Wort zur Wochenwende: Franziska Remdt über selbstauferlegte Zwänge

„Von seiner Fülle haben wir alle genommen Gnade um Gnade.“ Immer diese Wochensprüche, denke ich, während ich an meinem Schreibtisch sitze. Und die sollen uns was über das Leben erzählen? Dabei ist mein Kopf auch so schon voll.

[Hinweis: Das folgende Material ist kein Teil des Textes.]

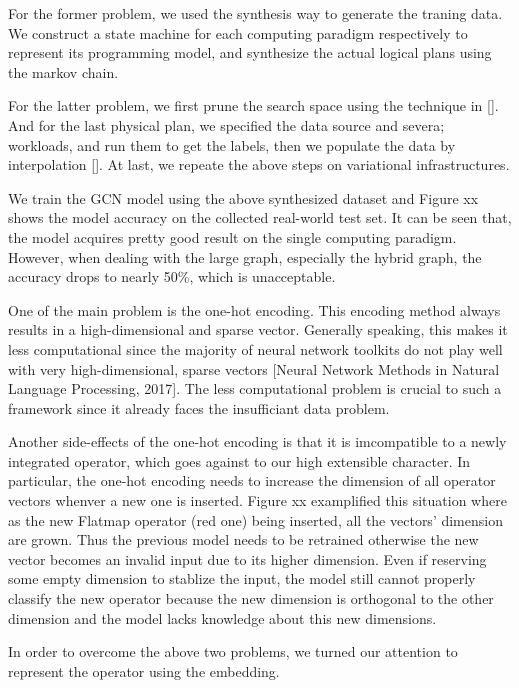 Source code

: For the former problem, we used the synthesis way to generate the traning data. 
We construct a state machine for each computing paradigm respectively to represent its programming model, and synthesize the actual logical plans using the markov chain. 

For the latter problem, we first prune the search space using the technique in []. 
And for the last physical plan, we specified the data source and severa; workloads, and run them to get the labels, then we populate the data by interpolation []. 
At last, we repeate the above steps on variational infrastructures.

We train the GCN model using the above synthesized dataset and Figure xx shows the model accuracy on the collected real-world test set. 
It can be seen that, the model acquires pretty good result on the single computing paradigm. 
However, when dealing with the large graph, especially the hybrid graph, the accuracy drops to nearly 50\%, which is unacceptable.

One of the main problem is the one-hot encoding. 
This encoding method always results in a high-dimensional and sparse vector. 
Generally speaking, this makes it less computational since the majority of neural network toolkits do not play well with very high-dimensional, sparse vectors [Neural Network Methods in Natural Language Processing, 2017]. 
The less computational problem is crucial to such a framework since it already faces the insufficiant data problem. 

Another side-effects of the one-hot encoding is that it is imcompatible to a newly integrated operator, which goes against to our high extensible character. 
In particular, the one-hot encoding needs to increase the dimension of all operator vectors whenver a new one is inserted. 
Figure xx examplified this situation where as the new Flatmap operator (red one) being inserted, all the vectors' dimension are grown. 
Thus the previous model needs to be retrained otherwise the new vector becomes an invalid input due to its higher dimension. 
Even if reserving some empty dimension to stablize the input, the model still cannot properly classify the new operator because the new dimension is orthogonal to the other dimension and the model lacks knowledge about this new dimensions.

In order to overcome the above two problems, we turned our attention to represent the operator using the embedding.




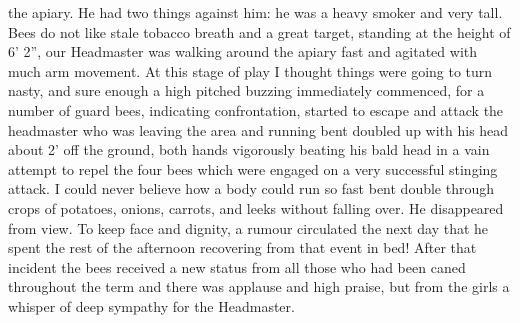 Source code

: the apiary. He had two things against him: he was a heavy smoker and very tall.
Bees do not like stale tobacco breath and a great target, standing at the
height of 6' 2'', our Headmaster was walking around the apiary fast and
agitated with much arm movement. At this stage of play I thought things were
going to turn nasty, and sure enough a high pitched buzzing immediately
commenced, for a number of guard bees, indicating confrontation, started to
escape and attack the headmaster who was leaving the area and running bent
doubled up with his head about 2' off the ground, both hands vigorously beating
his bald head in a vain attempt to repel the four bees which were engaged on a
very successful stinging attack. I could never believe how a body could run so
fast bent double through crops of potatoes, onions, carrots, and leeks without
falling over. He disappeared from view. To keep face and dignity, a rumour
circulated the next day that he spent the rest of the afternoon recovering from
that event in bed! After that incident the bees received a new status from all
those who had been caned throughout the term and there was applause and high
praise, but from the girls a whisper of deep sympathy for the Headmaster.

Das alte wie das neue Jahr

Wer soll bitteschön meinen Schreibtisch aufräumen, der überquillt vor lauter Papier und Bücher? Und das, obwohl ich mir vorgenommen hatte, etwas mehr Ordnung im neuen Jahr zu halten. Wer hilft mir, mehr Sport zu machen, wo doch mein innerer Schweinehund immer was dagegen zu haben scheint. Und überhaupt geht doch das neue Jahr irgendwie genau so weiter, wie das alte aufgehört hat: Mit viel „Man müsste mal“. Dieses „Man-müsste-mal“ müsste man mal abschaffen und ersetzen durch „Ich lass das jetzt so“.

Warum denke ich nur immer, bestimmte Sachen müssten jetzt einfach sein? Ich muss jetzt aufräumen, weil ich schon seit zwei Wochen nicht aufgeräumt habe. Ich muss jetzt Sport machen, damit ich auf meine zweimal Sport in der Woche komme. Ich muss jetzt aufstehen, weil es ja schließlich schon 9 Uhr an einem Samstag ist und ich sonst heute gar nichts mehr schaffe. Ich muss immer gute Laune haben und lächeln. Ich muss immer pünktlich sein. Ich muss zu allen Einladungen immer „Ja“ sagen. Ich muss, ich muss, ich muss.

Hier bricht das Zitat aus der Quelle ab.